Your goal: Word for word, give the data again without its pictures.

-- Exercise data follows --

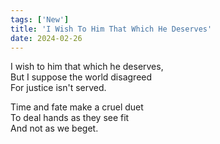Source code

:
 ```yaml
---
tags: ['New']
title: 'I Wish To Him That Which He Deserves'
date: 2024-02-26
---
```


I wish to him that which he deserves,  
But I suppose the world disagreed  
For justice isn't served.

Time and fate make a cruel duet  
To deal hands as they see fit  
And not as we beget.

-- Exercise data concluded --

Result:
Source code

:
 ```yaml
---
tags: ['New']
title: 'I Wish To Him That Which He Deserves'
date: 2024-02-26
---
```


I wish to him that which he deserves,  
But I suppose the world disagreed  
For justice isn't served.

Time and fate make a cruel duet  
To deal hands as they see fit  
And not as we beget.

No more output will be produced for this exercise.